Remember 1992? Women, angered by the U.S. Senate’s handling of Anita F. Hill’s testimony during Clarence Thomas’ confirmation hearings and afraid the Supreme Court would strike at abortion rights, stormed the ballot box. They helped elect Bill Clinton president and gave California two Democratic women senators. This year, women again hold the key to the election. The question is whether--and how--they will use it.

Democratic leaders are always fretting about low turnout in midterm elections. Ellen Malcolm of Emily’s List, which raises money for pro-choice Democratic women candidates, estimates turnout among women this year at roughly 78% of those who voted in 1996, a serious problem for Democrats nationally and in California, where Democratic registration is around 56% female. Malcolm projects that roughly 1.7 million fewer California women would vote in 1998 than cast ballots in 1992, when Barbara Boxer won her Senate seat by about 500,000 votes.
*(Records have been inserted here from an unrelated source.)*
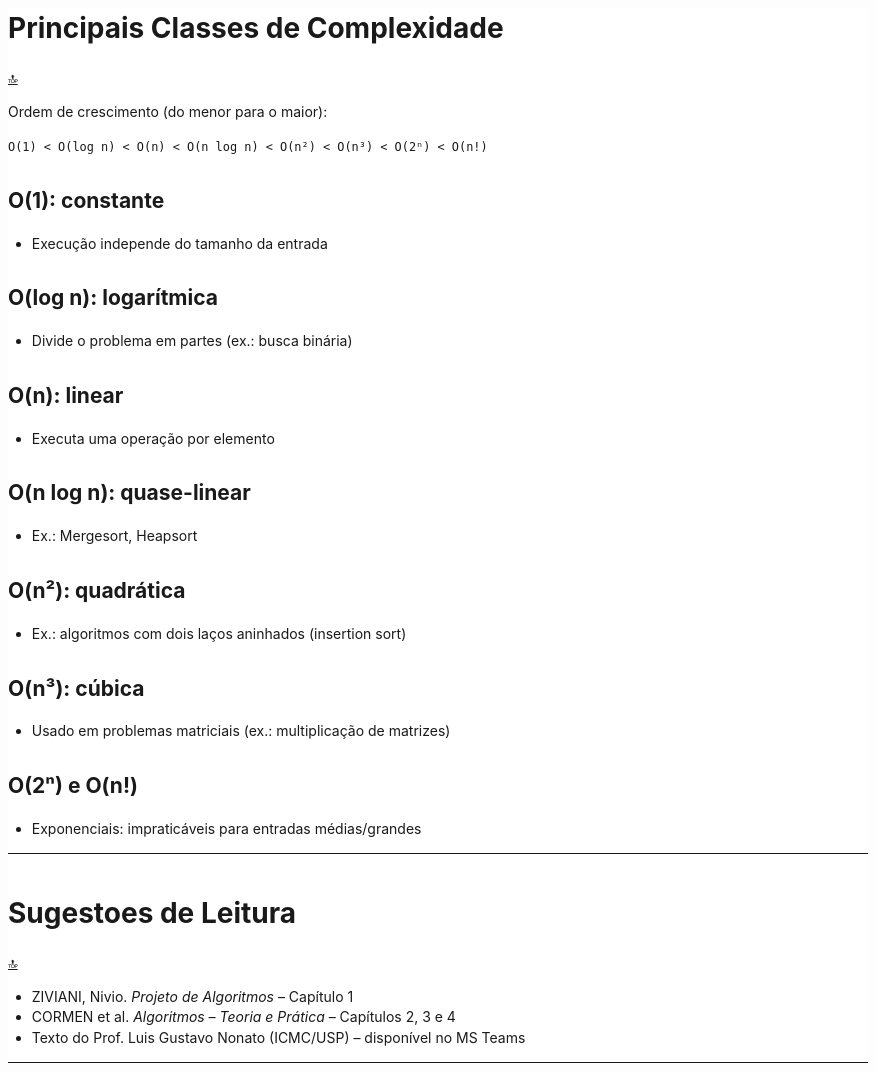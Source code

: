 # Principais Classes de Complexidade

[🔝](#sumario)

Ordem de crescimento (do menor para o maior):

```
O(1) < O(log n) < O(n) < O(n log n) < O(n²) < O(n³) < O(2ⁿ) < O(n!)
```

## O(1): constante

* Execução independe do tamanho da entrada

## O(log n): logarítmica

* Divide o problema em partes (ex.: busca binária)

## O(n): linear

* Executa uma operação por elemento

## O(n log n): quase-linear

* Ex.: Mergesort, Heapsort

## O(n²): quadrática

* Ex.: algoritmos com dois laços aninhados (insertion sort)

## O(n³): cúbica

* Usado em problemas matriciais (ex.: multiplicação de matrizes)

## O(2ⁿ) e O(n!)

* Exponenciais: impraticáveis para entradas médias/grandes

---

# Sugestoes de Leitura

[🔝](#sumario)

* ZIVIANI, Nivio. *Projeto de Algoritmos* – Capítulo 1
* CORMEN et al. *Algoritmos – Teoria e Prática* – Capítulos 2, 3 e 4
* Texto do Prof. Luis Gustavo Nonato (ICMC/USP) – disponível no MS Teams

---
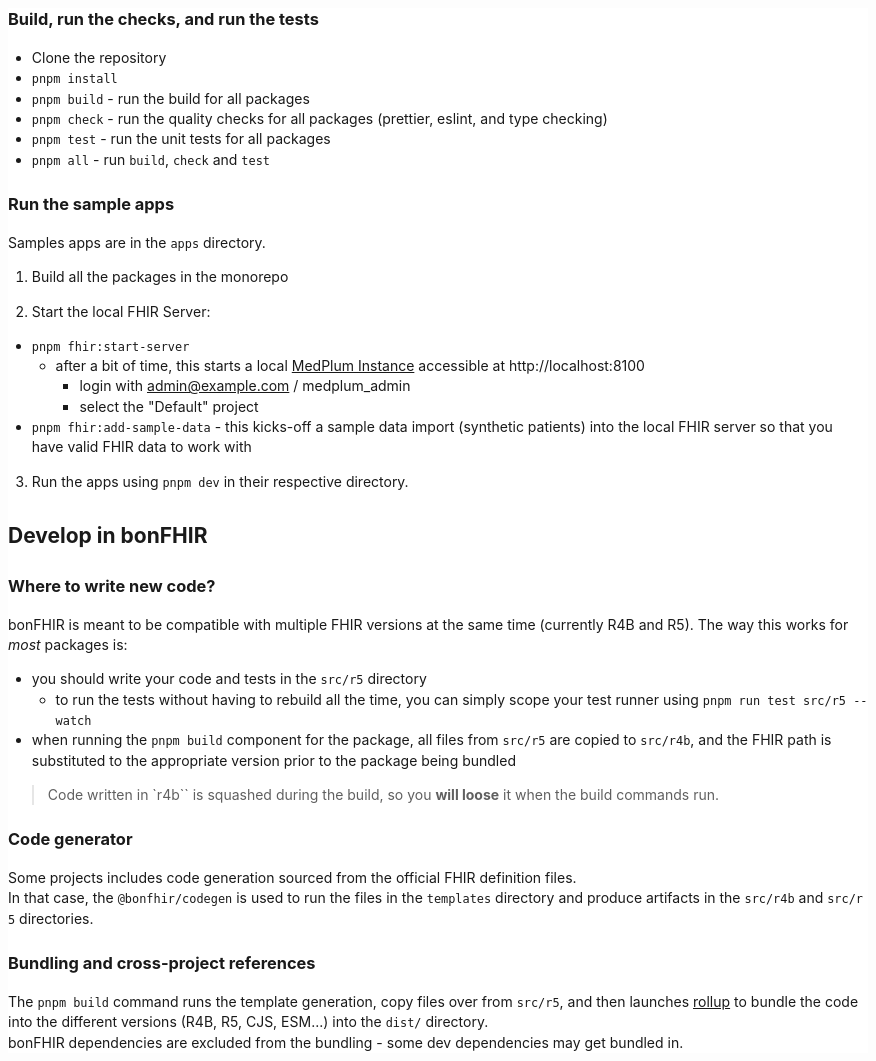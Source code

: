 ### Build, run the checks, and run the tests

- Clone the repository
- `pnpm install`
- `pnpm build` - run the build for all packages
- `pnpm check` - run the quality checks for all packages (prettier, eslint, and type checking)
- `pnpm test` - run the unit tests for all packages
- `pnpm all` - run `build`, `check` and `test`

### Run the sample apps

Samples apps are in the `apps` directory.

1. Build all the packages in the monorepo

2. Start the local FHIR Server:

- `pnpm fhir:start-server`
  - after a bit of time, this starts a local [MedPlum Instance](https://medplum.com) accessible at http://localhost:8100
    - login with admin@example.com / medplum_admin
    - select the "Default" project
- `pnpm fhir:add-sample-data` - this kicks-off a sample data import (synthetic patients) into the local FHIR server so that you have valid FHIR data to work with

3. Run the apps using `pnpm dev` in their respective directory.

## Develop in bonFHIR

### Where to write new code?

bonFHIR is meant to be compatible with multiple FHIR versions at the same time (currently R4B and R5).
The way this works for _most_ packages is:

- you should write your code and tests in the `src/r5` directory
  - to run the tests without having to rebuild all the time, you can simply scope your test runner using `pnpm run test src/r5 --watch`
- when running the `pnpm build` component for the package, all files from `src/r5` are copied to `src/r4b`, and the FHIR path is substituted to the appropriate version prior to the package being bundled

> Code written in `r4b`` is squashed during the build, so you **will loose** it when the build commands run.

### Code generator

Some projects includes code generation sourced from the official FHIR definition files.  
In that case, the `@bonfhir/codegen` is used to run the files in the `templates` directory and produce artifacts in the `src/r4b` and `src/r5` directories.

### Bundling and cross-project references

The `pnpm build` command runs the template generation, copy files over from `src/r5`, and then launches [rollup](https://rollupjs.org/)
to bundle the code into the different versions (R4B, R5, CJS, ESM...) into the `dist/` directory.  
bonFHIR dependencies are excluded from the bundling - some dev dependencies may get bundled in.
How the Monica S. Lewinsky affair might affect these projections remains mere speculation. Some polls have shown women more supportive of Clinton, particularly if job performance is a measurement. A survey by the Public Policy Institute of California, taken before the release of independent counsel Kenneth W. Starr’s report and the president’s videotaped grand-jury testimony, indicated that Clinton’s job approval remained high; six in 10 Californians gave him “good” or “excellent” marks.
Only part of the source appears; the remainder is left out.